Q&A with Addisu Demissie: Celebrating Leaders of Color
In April 2021, we introduced our inaugural National Advisory Board. In this new series of posts, we’re diving in with our board members to learn about their careers, inspirations, and vision for the future.
Addisu Demissie has more than 20 years of professional experience in political advocacy and campaign strategy. He started his career as a legal and research assistant at the NAACP Legal Defense Fund, fighting to preserve affirmative action and fight reactionary judicial appointments. In 2003, Demissie was a field organizer in Iowa for John Kerry’s successful Iowa caucus and has since led campaigns at the national, state, and local level for electoral, nonprofit, and corporate clients.
Addisu, you have been a political strategist for over two decades. What are you working on now?
In 2020, I founded 50+1 Strategies, a political consultancy based in the Bay Area. The goal of our consultancy is to bring more representation, more inclusion, and more diversity into the political sphere.
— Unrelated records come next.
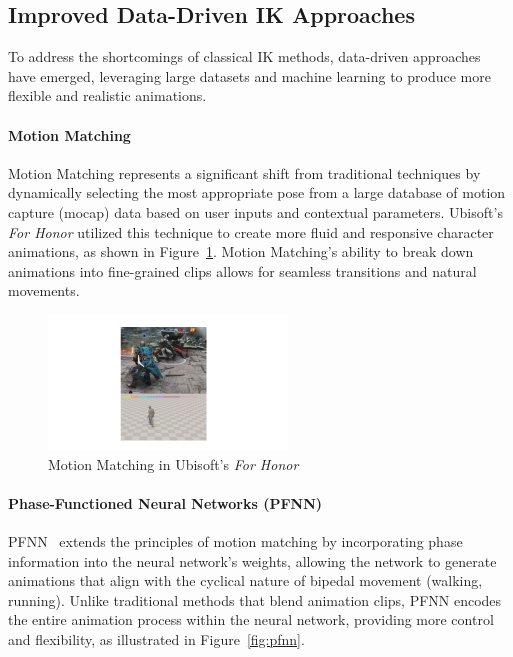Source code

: \documentclass[../../main.tex]{subfiles}
\begin{document}
\subsection{Improved Data-Driven IK Approaches}
\label{ch:pose_correction:related_work:data_driven_ik}
To address the shortcomings of classical IK methods, data-driven approaches have emerged, leveraging large datasets and machine learning to produce more flexible and realistic animations.

\paragraph{Motion Matching} Motion Matching represents a significant shift from traditional techniques by dynamically selecting the most appropriate pose from a large database of motion capture (mocap) data based on user inputs and contextual parameters. Ubisoft's \emph{For Honor} utilized this technique to create more fluid and responsive character animations, as shown in Figure~\ref{fig:for_honor}. Motion Matching's ability to break down animations into fine-grained clips allows for seamless transitions and natural movements.

\begin{figure}
  \centering \includegraphics[width = 2.5in]{chapters/pose_correction/images/for_honor.png}
  \caption{Motion Matching in Ubisoft’s \emph{For Honor}}
  \label{fig:for_honor}
\end{figure}

\paragraph{Phase-Functioned Neural Networks (PFNN)} PFNN~\cite{10.1145/3072959.3073663} extends the principles of motion matching by incorporating phase information into the neural network’s weights, allowing the network to generate animations that align with the cyclical nature of bipedal movement (walking, running). Unlike traditional methods that blend animation clips, PFNN encodes the entire animation process within the neural network, providing more control and flexibility, as illustrated in Figure~\ref{fig:pfnn}.
\end{document}
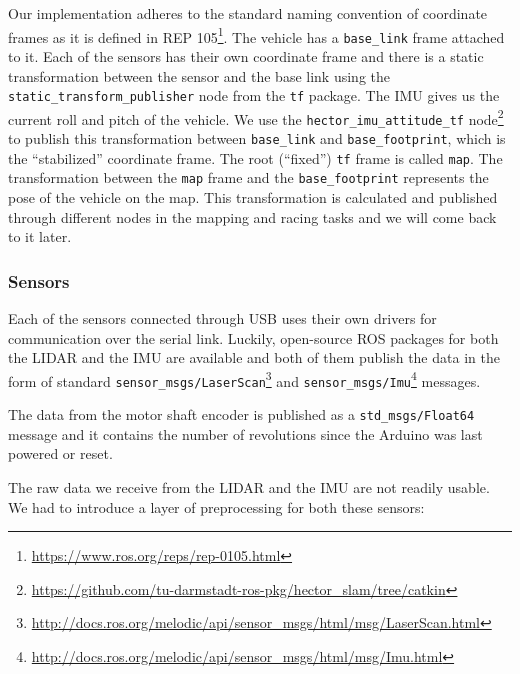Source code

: Our implementation adheres to the standard naming convention of coordinate frames as it is defined in \gls{REP} 105\footnote{\url{https://www.ros.org/reps/rep-0105.html}}. The vehicle has a \verb|base_link| frame attached to it. Each of the sensors has their own coordinate frame and there is a static transformation between the sensor and the base link using the \texttt{static\_\allowbreak transform\_\allowbreak publisher} node from the \verb|tf| package. The \gls*{IMU} gives us the current roll and pitch of the vehicle. We use the \texttt{hector\_imu\_attitude\_tf} node\footnote{\url{https://github.com/tu-darmstadt-ros-pkg/hector\_slam/tree/catkin}} to publish this transformation between \texttt{base\_link} and \texttt{base\_footprint}, which is the ``stabilized'' coordinate frame. The root (``fixed'') \verb|tf| frame is called \verb|map|. The transformation between the \verb|map| frame and the \verb|base_footprint| represents the pose of the vehicle on the map. This transformation is calculated and published through different nodes in the mapping and racing tasks and we will come back to it later.

\subsubsection{Sensors}
\label{sec:sensors}

Each of the sensors connected through USB uses their own drivers for communication over the serial link. Luckily, open-source \gls*{ROS} packages for both the \gls*{LIDAR} and the \gls*{IMU} are available and both of them publish the data in the form of standard \verb|sensor_msgs/LaserScan|\footnote{\url{http://docs.ros.org/melodic/api/sensor\_msgs/html/msg/LaserScan.html}} and \verb|sensor_msgs/Imu|\footnote{\url{http://docs.ros.org/melodic/api/sensor\_msgs/html/msg/Imu.html}} messages.

The data from the motor shaft encoder is published as a \verb|std_msgs/Float64| message and it contains the number of revolutions since the Arduino was last powered or reset.

The raw data we receive from the \gls*{LIDAR} and the \gls*{IMU} are not readily usable. We had to introduce a layer of preprocessing for both these sensors:

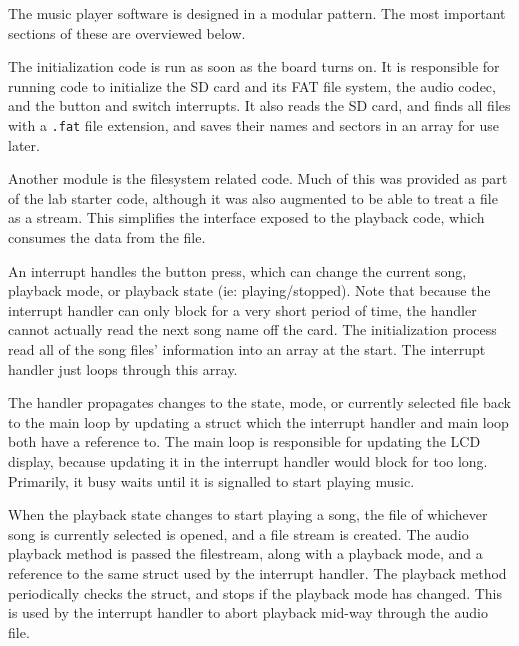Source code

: \documentclass[12pt]{article}
\begin{document}
\doublespacing

The music player software is designed in a modular pattern.
The most important sections of these are overviewed below.

The initialization code is run as soon as the board turns on.
It is responsible for running code to initialize the SD card and its FAT file
system, the audio codec, and the button and switch interrupts.
It also reads the SD card, and finds all files with a \texttt{.fat} file
extension, and saves their names and sectors in an array for use later.

Another module is the filesystem related code.
Much of this was provided as part of the lab starter code, although it was also
augmented to be able to treat a file as a stream.
This simplifies the interface exposed to the playback code, which consumes the
data from the file.

An interrupt handles the button press, which can change the current song,
playback mode, or playback state (ie: playing/stopped).
Note that because the interrupt handler can only block for a very short period
of time, the handler cannot actually read the next song name off the card.
The initialization process read all of the song files' information into an
array at the start.
The interrupt handler just loops through this array.

The handler propagates changes to the state, mode, or currently selected file
back to the main loop by updating a struct which the interrupt handler and main
loop both have a reference to.
The main loop is responsible for updating the LCD display, because updating it
in the interrupt handler would block for too long.
Primarily, it busy waits until it is signalled to start playing music.

When the playback state changes to start playing a song, the file of whichever
song is currently selected is opened, and a file stream is created.
The audio playback method is passed the filestream, along with a playback mode,
and a reference to the same struct used by the interrupt handler.
The playback method periodically checks the struct, and stops if the playback
mode has changed.
This is used by the interrupt handler to abort playback mid-way through the audio
file.

\end{document}
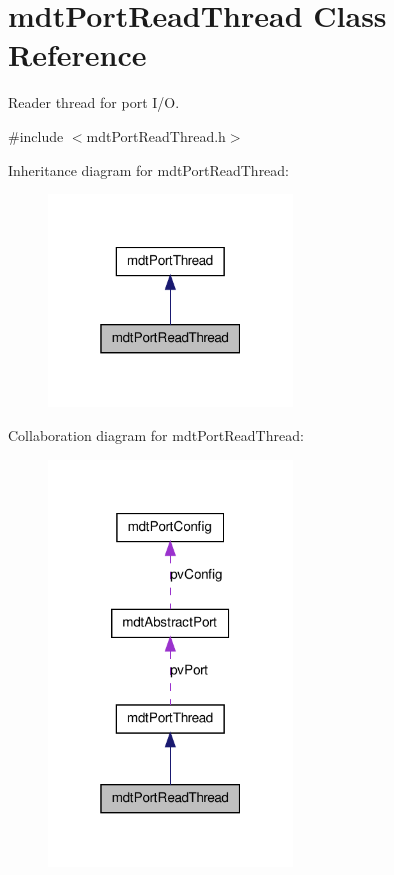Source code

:\hypertarget{classmdt_port_read_thread}{
\section{mdtPortReadThread Class Reference}
\label{classmdt_port_read_thread}
}


Reader thread for port I/O.  




{\ttfamily \#include $<$mdtPortReadThread.h$>$}



Inheritance diagram for mdtPortReadThread:\nopagebreak
\begin{figure}[H]
\begin{center}
\leavevmode
\includegraphics[width=184pt]{classmdt_port_read_thread__inherit__graph}
\end{center}
\end{figure}


Collaboration diagram for mdtPortReadThread:\nopagebreak
\begin{figure}[H]
\begin{center}
\leavevmode
\includegraphics[width=184pt]{classmdt_port_read_thread__coll__graph}
\end{center}
\end{figure}
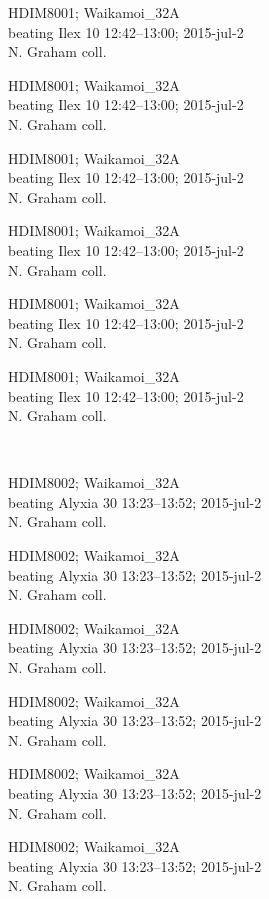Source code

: \documentclass[2pt]{extarticle}
\begin{document}
\noindent
\parbox{0.16\textwidth}{\tiny \raggedright \rule[-0.3\baselineskip]{0pt}{10pt}HDIM8001; Waikamoi\_32A\\ beating Ilex 10 12:42--13:00; 2015-jul-2\\ N. Graham coll.}
\parbox{0.16\textwidth}{\tiny \raggedright \rule[-0.3\baselineskip]{0pt}{10pt}HDIM8001; Waikamoi\_32A\\ beating Ilex 10 12:42--13:00; 2015-jul-2\\ N. Graham coll.}
\parbox{0.16\textwidth}{\tiny \raggedright \rule[-0.3\baselineskip]{0pt}{10pt}HDIM8001; Waikamoi\_32A\\ beating Ilex 10 12:42--13:00; 2015-jul-2\\ N. Graham coll.}
\parbox{0.16\textwidth}{\tiny \raggedright \rule[-0.3\baselineskip]{0pt}{10pt}HDIM8001; Waikamoi\_32A\\ beating Ilex 10 12:42--13:00; 2015-jul-2\\ N. Graham coll.}
\parbox{0.16\textwidth}{\tiny \raggedright \rule[-0.3\baselineskip]{0pt}{10pt}HDIM8001; Waikamoi\_32A\\ beating Ilex 10 12:42--13:00; 2015-jul-2\\ N. Graham coll.}
\parbox{0.16\textwidth}{\tiny \raggedright \rule[-0.3\baselineskip]{0pt}{10pt}HDIM8001; Waikamoi\_32A\\ beating Ilex 10 12:42--13:00; 2015-jul-2\\ N. Graham coll.} \\ 
\vspace{0.001in} 

\noindent
\parbox{0.16\textwidth}{\tiny \raggedright \rule[-0.3\baselineskip]{0pt}{10pt}HDIM8002; Waikamoi\_32A\\ beating Alyxia 30 13:23--13:52; 2015-jul-2\\ N. Graham coll.}
\parbox{0.16\textwidth}{\tiny \raggedright \rule[-0.3\baselineskip]{0pt}{10pt}HDIM8002; Waikamoi\_32A\\ beating Alyxia 30 13:23--13:52; 2015-jul-2\\ N. Graham coll.}
\parbox{0.16\textwidth}{\tiny \raggedright \rule[-0.3\baselineskip]{0pt}{10pt}HDIM8002; Waikamoi\_32A\\ beating Alyxia 30 13:23--13:52; 2015-jul-2\\ N. Graham coll.}
\parbox{0.16\textwidth}{\tiny \raggedright \rule[-0.3\baselineskip]{0pt}{10pt}HDIM8002; Waikamoi\_32A\\ beating Alyxia 30 13:23--13:52; 2015-jul-2\\ N. Graham coll.}
\parbox{0.16\textwidth}{\tiny \raggedright \rule[-0.3\baselineskip]{0pt}{10pt}HDIM8002; Waikamoi\_32A\\ beating Alyxia 30 13:23--13:52; 2015-jul-2\\ N. Graham coll.}
\parbox{0.16\textwidth}{\tiny \raggedright \rule[-0.3\baselineskip]{0pt}{10pt}HDIM8002; Waikamoi\_32A\\ beating Alyxia 30 13:23--13:52; 2015-jul-2\\ N. Graham coll.} \\ 
\vspace{0.001in} 
\end{document}
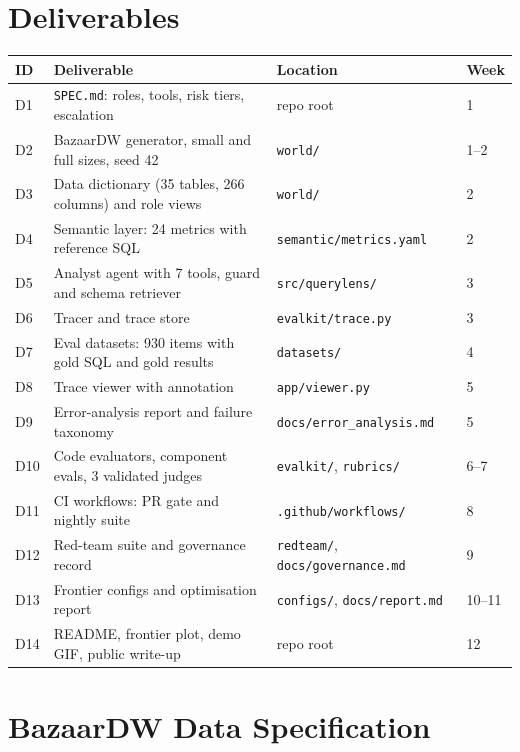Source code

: \documentclass[11pt,a4paper]{article}
\newcommand{\code}[1]{\texttt{\small #1}}
\begin{document}
\section{Deliverables}

\begin{center}
\small
\begin{tabularx}{\linewidth}{@{}l X l l@{}}
\toprule
\textbf{ID} & \textbf{Deliverable} & \textbf{Location} & \textbf{Week}\\
\midrule
D1 & \code{SPEC.md}: roles, tools, risk tiers, escalation & repo root & 1\\
D2 & BazaarDW generator, small and full sizes, seed 42 & \code{world/} & 1--2\\
D3 & Data dictionary (35 tables, 266 columns) and role views & \code{world/} & 2\\
D4 & Semantic layer: 24 metrics with reference SQL & \code{semantic/metrics.yaml} & 2\\
D5 & Analyst agent with 7 tools, guard and schema retriever & \code{src/querylens/} & 3\\
D6 & Tracer and trace store & \code{evalkit/trace.py} & 3\\
D7 & Eval datasets: 930 items with gold SQL and gold results & \code{datasets/} & 4\\
D8 & Trace viewer with annotation & \code{app/viewer.py} & 5\\
D9 & Error-analysis report and failure taxonomy & \code{docs/error\_analysis.md} & 5\\
D10 & Code evaluators, component evals, 3 validated judges & \code{evalkit/}, \code{rubrics/} & 6--7\\
D11 & CI workflows: PR gate and nightly suite & \code{.github/workflows/} & 8\\
D12 & Red-team suite and governance record & \code{redteam/}, \code{docs/governance.md} & 9\\
D13 & Frontier configs and optimisation report & \code{configs/}, \code{docs/report.md} & 10--11\\
D14 & README, frontier plot, demo GIF, public write-up & repo root & 12\\
\bottomrule
\end{tabularx}
\end{center}

\section{BazaarDW Data Specification}
\end{document}
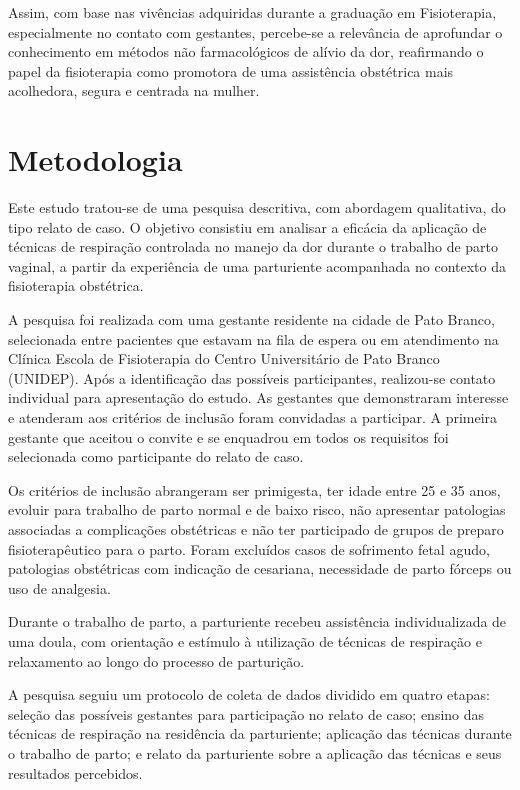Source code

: \documentclass[openright]{normas-utf-tex}
\begin{document}
Assim, com base nas vivências adquiridas durante a graduação em Fisioterapia, especialmente no contato com gestantes, percebe-se a relevância de aprofundar o conhecimento em métodos não farmacológicos de alívio da dor, reafirmando o papel da fisioterapia como promotora de uma assistência obstétrica mais acolhedora, segura e centrada na mulher.

\chapter{Metodologia}
\label{chap:metodologia}

Este estudo tratou-se de uma pesquisa descritiva, com abordagem qualitativa, do tipo relato de caso. O objetivo consistiu em analisar a eficácia da aplicação de técnicas de respiração controlada no manejo da dor durante o trabalho de parto vaginal, a partir da experiência de uma parturiente acompanhada no contexto da fisioterapia obstétrica.

A pesquisa foi realizada com uma gestante residente na cidade de Pato Branco, selecionada entre pacientes que estavam na fila de espera ou em atendimento na Clínica Escola de Fisioterapia do Centro Universitário de Pato Branco (UNIDEP). Após a identificação das possíveis participantes, realizou-se contato individual para apresentação do estudo. As gestantes que demonstraram interesse e atenderam aos critérios de inclusão foram convidadas a participar. A primeira gestante que aceitou o convite e se enquadrou em todos os requisitos foi selecionada como participante do relato de caso.

Os critérios de inclusão abrangeram ser primigesta, ter idade entre 25 e 35 anos, evoluir para trabalho de parto normal e de baixo risco, não apresentar patologias associadas a complicações obstétricas e não ter participado de grupos de preparo fisioterapêutico para o parto. Foram excluídos casos de sofrimento fetal agudo, patologias obstétricas com indicação de cesariana, necessidade de parto fórceps ou uso de analgesia.

Durante o trabalho de parto, a parturiente recebeu assistência individualizada de uma doula, com orientação e estímulo à utilização de técnicas de respiração e relaxamento ao longo do processo de parturição.

A pesquisa seguiu um protocolo de coleta de dados dividido em quatro etapas: seleção das possíveis gestantes para participação no relato de caso; ensino das técnicas de respiração na residência da parturiente; aplicação das técnicas durante o trabalho de parto; e relato da parturiente sobre a aplicação das técnicas e seus resultados percebidos.
\end{document}

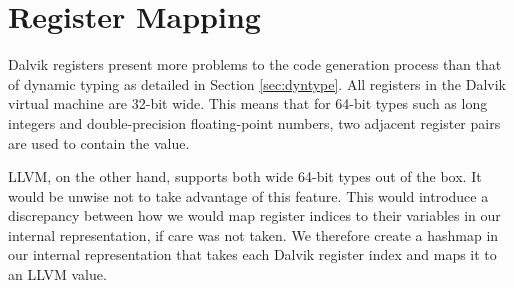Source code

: \section{Register Mapping}
\label{sec:regmap}

Dalvik registers present more problems to the code generation process than that of dynamic typing as detailed in Section \ref{sec:dyntype}. All registers in the Dalvik virtual machine are 32-bit wide. This means that for 64-bit types such as long integers and double-precision floating-point numbers, two adjacent register pairs are used to contain the value.

LLVM, on the other hand, supports both wide 64-bit types out of the box. It would be unwise not to take advantage of this feature. This would introduce a discrepancy between how we would map register indices to their variables in our internal representation, if care was not taken. We therefore create a hashmap in our internal representation that takes each Dalvik register index and maps it to an LLVM value.
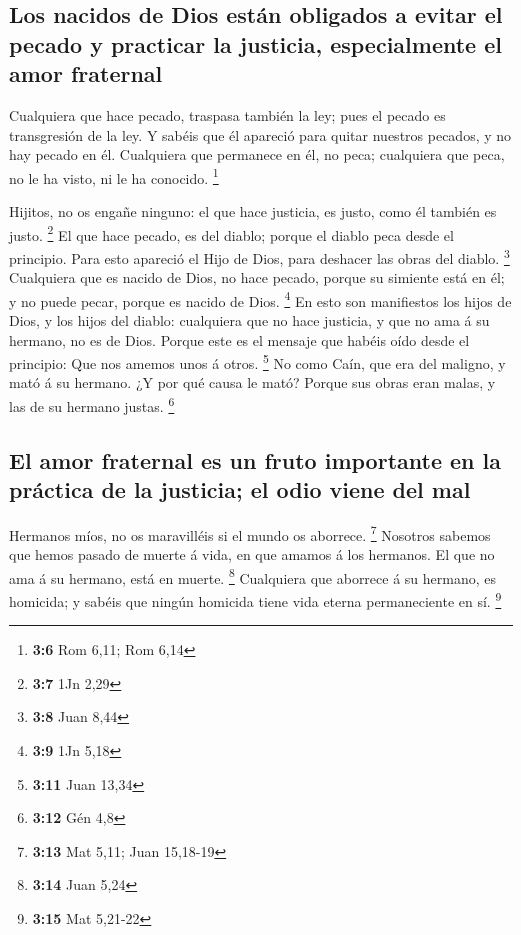 \hypertarget{los-nacidos-de-dios-estuxe1n-obligados-a-evitar-el-pecado-y-practicar-la-justicia-especialmente-el-amor-fraternal}{%
\subsection{Los nacidos de Dios están obligados a evitar el pecado y
practicar la justicia, especialmente el amor
fraternal}\label{los-nacidos-de-dios-estuxe1n-obligados-a-evitar-el-pecado-y-practicar-la-justicia-especialmente-el-amor-fraternal}}

 Cualquiera que hace pecado, traspasa también la ley; pues
el pecado es transgresión de la ley.  Y sabéis que él
apareció para quitar nuestros pecados, y no hay pecado en él.
 Cualquiera que permanece en él, no peca; cualquiera que
peca, no le ha visto, ni le ha conocido. \footnote{\textbf{3:6} Rom
  6,11; Rom 6,14}

 Hijitos, no os engañe ninguno: el que hace justicia, es
justo, como él también es justo. \footnote{\textbf{3:7} 1Jn 2,29}
 El que hace pecado, es del diablo; porque el diablo peca
desde el principio. Para esto apareció el Hijo de Dios, para deshacer
las obras del diablo. \footnote{\textbf{3:8} Juan 8,44} 
Cualquiera que es nacido de Dios, no hace pecado, porque su simiente
está en él; y no puede pecar, porque es nacido de Dios. \footnote{\textbf{3:9}
  1Jn 5,18}  En esto son manifiestos los hijos de Dios, y
los hijos del diablo: cualquiera que no hace justicia, y que no ama á su
hermano, no es de Dios.  Porque este es el mensaje que
habéis oído desde el principio: Que nos amemos unos á otros. \footnote{\textbf{3:11}
  Juan 13,34}  No como Caín, que era del maligno, y mató
á su hermano. ¿Y por qué causa le mató? Porque sus obras eran malas, y
las de su hermano justas. \footnote{\textbf{3:12} Gén 4,8}

\hypertarget{el-amor-fraternal-es-un-fruto-importante-en-la-pruxe1ctica-de-la-justicia-el-odio-viene-del-mal}{%
\subsection{El amor fraternal es un fruto importante en la práctica de
la justicia; el odio viene del
mal}\label{el-amor-fraternal-es-un-fruto-importante-en-la-pruxe1ctica-de-la-justicia-el-odio-viene-del-mal}}

 Hermanos míos, no os maravilléis si el mundo os
aborrece. \footnote{\textbf{3:13} Mat 5,11; Juan 15,18-19}
 Nosotros sabemos que hemos pasado de muerte á vida, en
que amamos á los hermanos. El que no ama á su hermano, está en muerte.
\footnote{\textbf{3:14} Juan 5,24}  Cualquiera que
aborrece á su hermano, es homicida; y sabéis que ningún homicida tiene
vida eterna permaneciente en sí. \footnote{\textbf{3:15} Mat 5,21-22}

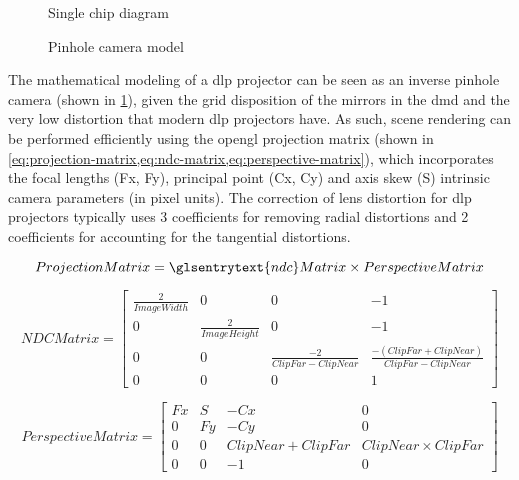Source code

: \begin{figure}[H]
	\begin{floatrow}[2]
		{\caption[Single chip  diagram]{Single chip  diagram\protect\footnotemark}\label{fig:dlp-projector-diagram-dmd}}
		{\caption[Pinhole camera model]{Pinhole camera model\protect\footnotemark}\label{fig:camera-intrinsics}}
	\end{floatrow}
\end{figure}


The mathematical modeling of a \gls{dlp} projector can be seen as an inverse pinhole camera \cite{Hartley2003} (shown in \cref{fig:camera-intrinsics}), given the grid disposition of the mirrors in the \gls{dmd} and the very low distortion that modern \gls{dlp} projectors have. As such, scene rendering can be performed efficiently using the \gls{opengl} projection matrix (shown in \cref{eq:projection-matrix,eq:ndc-matrix,eq:perspective-matrix}), which incorporates the focal lengths (Fx, Fy), principal point (Cx, Cy) and axis skew (S) intrinsic camera parameters (in pixel units). The correction of lens distortion for \gls{dlp} projectors typically uses 3 coefficients for removing radial distortions and 2 coefficients for accounting for the tangential distortions.

{
	\scriptsize
	\begin{equation}\label{eq:projection-matrix}
	ProjectionMatrix = \glsentrytext{ndc}Matrix \times PerspectiveMatrix
	\end{equation}
	
	\begin{equation}\label{eq:ndc-matrix}
	NDCMatrix = 
	\begin{bmatrix}
	\frac{2}{ImageWidth} & 0 & 0 & -1 \\
	0 & \frac{2}{ImageHeight} & 0 & -1 \\
	0 & 0 & \frac{-2}{ClipFar - ClipNear} & \frac{-(ClipFar + ClipNear)}{ClipFar - ClipNear} \\
	0 & 0 & 0 & 1
	\end{bmatrix}
	\end{equation}
	
	
	\begin{equation}\label{eq:perspective-matrix}
	PerspectiveMatrix = 
	\begin{bmatrix}
	Fx & S & -Cx & 0 \\
	0 & Fy & -Cy & 0 \\
	0 & 0 & ClipNear + ClipFar & ClipNear \times ClipFar \\
	0 & 0 & -1 & 0
	\end{bmatrix}
	\end{equation}
}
I’m also the Executive Director of More Than a Vote, an organization devoted to educating, empowering, and engaging Black voters using the voices of prominent Black athletes.
What’s the one thing you want people to know when they embark on a political or community leadership career?
You have to be really comfortable asking for things (and being told no). So much of the job is learning how, when, and who to ask, over and over again. You need to be comfortable with asking friends and strangers alike for things, whether it be money, votes, advice, or other.
Understanding how to convene people and quickly learn about issues is more important than knowing everything about everything - and is a big part of leadership. To those ends, communications skills - not just public speaking, but negotiations, perfecting “the ask,” mastering the question and answer format - all of these things are paramount to success.
What do you think are the key features of the Leaders of Color program that help address your answer?
Leaders of Color gives candidates both the network and the hard skills necessary to succeed. And importantly, the program doesn't shy away from engaging in the nitty gritty parts of campaigning that might not be why people enter in politics but are critical for success.